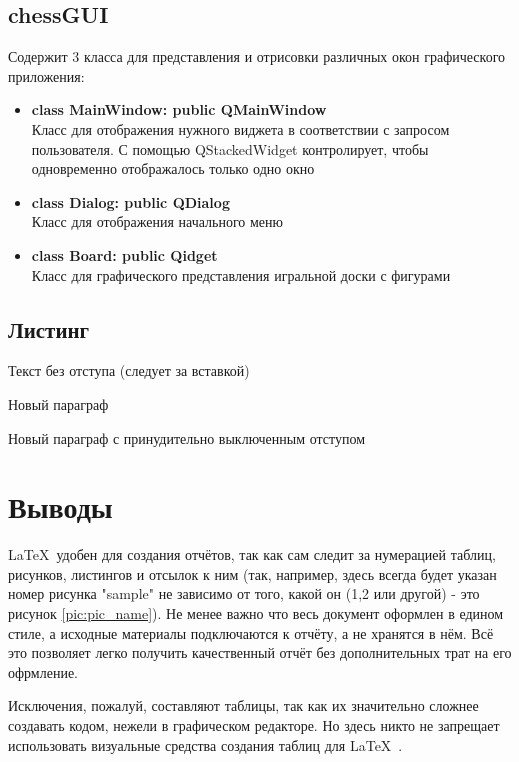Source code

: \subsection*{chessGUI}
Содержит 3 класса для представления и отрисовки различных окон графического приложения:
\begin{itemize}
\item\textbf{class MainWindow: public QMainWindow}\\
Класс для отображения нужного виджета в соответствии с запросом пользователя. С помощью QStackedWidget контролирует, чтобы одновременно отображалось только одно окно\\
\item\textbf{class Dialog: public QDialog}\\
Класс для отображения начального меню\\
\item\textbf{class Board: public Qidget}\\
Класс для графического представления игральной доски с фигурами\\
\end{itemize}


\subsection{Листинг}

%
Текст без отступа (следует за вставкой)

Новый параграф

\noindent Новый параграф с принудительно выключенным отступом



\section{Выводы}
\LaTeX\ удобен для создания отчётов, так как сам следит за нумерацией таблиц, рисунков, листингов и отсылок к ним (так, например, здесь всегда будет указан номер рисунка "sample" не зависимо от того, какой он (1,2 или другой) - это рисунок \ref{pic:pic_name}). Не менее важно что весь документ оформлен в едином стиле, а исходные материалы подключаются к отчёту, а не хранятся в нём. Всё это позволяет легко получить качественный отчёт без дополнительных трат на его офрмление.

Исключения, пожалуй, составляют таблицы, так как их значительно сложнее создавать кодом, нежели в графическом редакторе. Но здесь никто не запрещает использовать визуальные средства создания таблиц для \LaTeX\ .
┄┄┄┄┄┄
> [Task objective]
Without the pictures, print the records in full, exactly as they appear.

> [Answer for this exercise]
Source code

: \subsection*{chessGUI}
Содержит 3 класса для представления и отрисовки различных окон графического приложения:
\begin{itemize}
\item\textbf{class MainWindow: public QMainWindow}\\
Класс для отображения нужного виджета в соответствии с запросом пользователя. С помощью QStackedWidget контролирует, чтобы одновременно отображалось только одно окно\\
\item\textbf{class Dialog: public QDialog}\\
Класс для отображения начального меню\\
\item\textbf{class Board: public Qidget}\\
Класс для графического представления игральной доски с фигурами\\
\end{itemize}


\subsection{Листинг}

%
Текст без отступа (следует за вставкой)

Новый параграф

\noindent Новый параграф с принудительно выключенным отступом



\section{Выводы}
\LaTeX\ удобен для создания отчётов, так как сам следит за нумерацией таблиц, рисунков, листингов и отсылок к ним (так, например, здесь всегда будет указан номер рисунка "sample" не зависимо от того, какой он (1,2 или другой) - это рисунок \ref{pic:pic_name}). Не менее важно что весь документ оформлен в едином стиле, а исходные материалы подключаются к отчёту, а не хранятся в нём. Всё это позволяет легко получить качественный отчёт без дополнительных трат на его офрмление.

Исключения, пожалуй, составляют таблицы, так как их значительно сложнее создавать кодом, нежели в графическом редакторе. Но здесь никто не запрещает использовать визуальные средства создания таблиц для \LaTeX\ .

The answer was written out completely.